◆ **WHAT THE EXERCISE ASKS**: From the entries below, copy every line that has the word "Fréchet".

* * * * * * * * *

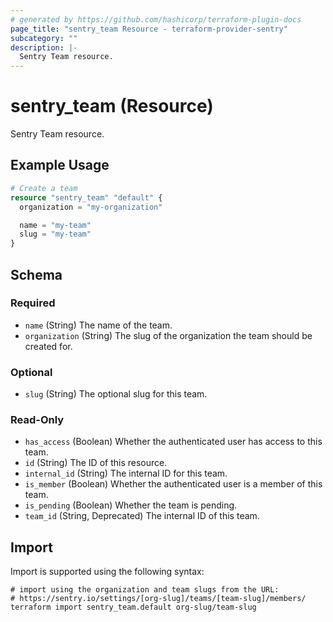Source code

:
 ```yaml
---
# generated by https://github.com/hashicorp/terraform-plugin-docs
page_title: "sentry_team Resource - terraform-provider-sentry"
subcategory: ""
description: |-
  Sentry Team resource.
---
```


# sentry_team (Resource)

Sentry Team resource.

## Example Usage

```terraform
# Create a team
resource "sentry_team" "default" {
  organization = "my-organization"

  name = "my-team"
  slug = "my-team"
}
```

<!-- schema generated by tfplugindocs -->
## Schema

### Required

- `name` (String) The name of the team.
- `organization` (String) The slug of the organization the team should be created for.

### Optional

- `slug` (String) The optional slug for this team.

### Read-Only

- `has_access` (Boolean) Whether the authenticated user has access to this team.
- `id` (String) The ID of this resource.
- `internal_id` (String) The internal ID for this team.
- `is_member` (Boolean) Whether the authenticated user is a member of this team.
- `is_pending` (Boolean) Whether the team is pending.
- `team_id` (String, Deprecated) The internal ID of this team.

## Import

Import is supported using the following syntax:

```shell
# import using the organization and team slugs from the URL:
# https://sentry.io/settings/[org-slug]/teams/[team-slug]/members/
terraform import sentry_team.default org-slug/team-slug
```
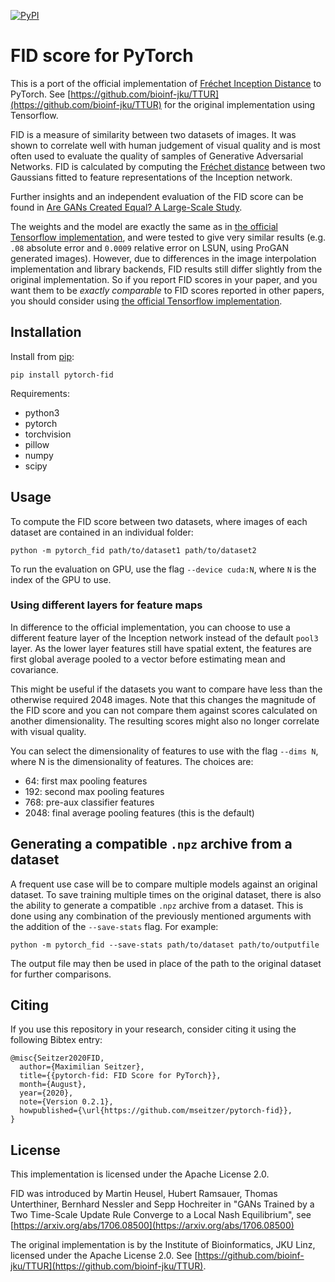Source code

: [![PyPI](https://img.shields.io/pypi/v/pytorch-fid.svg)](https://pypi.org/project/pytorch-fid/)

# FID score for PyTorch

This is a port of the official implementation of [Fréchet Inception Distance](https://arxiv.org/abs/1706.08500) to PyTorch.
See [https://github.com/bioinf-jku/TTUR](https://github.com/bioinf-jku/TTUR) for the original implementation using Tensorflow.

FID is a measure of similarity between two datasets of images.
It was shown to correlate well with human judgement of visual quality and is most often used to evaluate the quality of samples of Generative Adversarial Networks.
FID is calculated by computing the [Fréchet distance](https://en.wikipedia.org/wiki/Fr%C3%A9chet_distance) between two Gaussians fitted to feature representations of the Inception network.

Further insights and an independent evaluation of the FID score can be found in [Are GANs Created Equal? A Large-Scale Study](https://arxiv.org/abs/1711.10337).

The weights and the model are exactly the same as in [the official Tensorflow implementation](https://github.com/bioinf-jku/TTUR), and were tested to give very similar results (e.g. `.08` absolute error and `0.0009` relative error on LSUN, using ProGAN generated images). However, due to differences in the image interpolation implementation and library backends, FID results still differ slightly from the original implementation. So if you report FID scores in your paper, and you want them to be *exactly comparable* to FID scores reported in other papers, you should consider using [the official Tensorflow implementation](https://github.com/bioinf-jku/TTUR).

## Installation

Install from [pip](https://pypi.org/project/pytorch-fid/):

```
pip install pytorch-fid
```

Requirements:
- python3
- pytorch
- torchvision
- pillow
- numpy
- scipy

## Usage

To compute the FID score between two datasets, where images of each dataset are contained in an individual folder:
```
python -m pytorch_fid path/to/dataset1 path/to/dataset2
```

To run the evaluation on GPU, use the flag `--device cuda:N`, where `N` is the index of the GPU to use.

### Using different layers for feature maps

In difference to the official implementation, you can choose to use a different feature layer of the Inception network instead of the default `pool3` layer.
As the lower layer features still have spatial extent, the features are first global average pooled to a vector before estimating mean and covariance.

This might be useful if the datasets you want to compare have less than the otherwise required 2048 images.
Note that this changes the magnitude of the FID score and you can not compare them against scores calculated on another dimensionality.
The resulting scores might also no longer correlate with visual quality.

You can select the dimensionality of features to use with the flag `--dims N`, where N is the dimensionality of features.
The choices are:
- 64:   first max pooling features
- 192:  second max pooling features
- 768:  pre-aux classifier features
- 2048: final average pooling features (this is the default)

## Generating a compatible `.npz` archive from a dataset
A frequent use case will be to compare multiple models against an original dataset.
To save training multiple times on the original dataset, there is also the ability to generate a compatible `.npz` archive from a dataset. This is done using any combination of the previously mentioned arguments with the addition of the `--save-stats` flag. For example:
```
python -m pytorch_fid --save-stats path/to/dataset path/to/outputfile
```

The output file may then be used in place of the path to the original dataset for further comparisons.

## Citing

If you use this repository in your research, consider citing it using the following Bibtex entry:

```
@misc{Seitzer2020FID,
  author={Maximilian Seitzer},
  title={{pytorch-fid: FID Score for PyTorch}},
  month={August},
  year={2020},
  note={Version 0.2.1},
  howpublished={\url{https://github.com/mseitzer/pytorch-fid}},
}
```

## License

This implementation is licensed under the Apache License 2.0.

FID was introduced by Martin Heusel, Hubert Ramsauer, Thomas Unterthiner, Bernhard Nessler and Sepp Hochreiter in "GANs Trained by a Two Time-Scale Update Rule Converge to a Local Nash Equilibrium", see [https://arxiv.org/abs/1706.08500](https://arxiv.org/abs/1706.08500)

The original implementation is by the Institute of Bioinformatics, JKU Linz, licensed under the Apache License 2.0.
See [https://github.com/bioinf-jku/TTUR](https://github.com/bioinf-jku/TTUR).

* * * * * * * * *

◆ **RESULT OF THE TASK**:
This is a port of the official implementation of [Fréchet Inception Distance](https://arxiv.org/abs/1706.08500) to PyTorch.
FID is calculated by computing the [Fréchet distance](https://en.wikipedia.org/wiki/Fr%C3%A9chet_distance) between two Gaussians fitted to feature representations of the Inception network.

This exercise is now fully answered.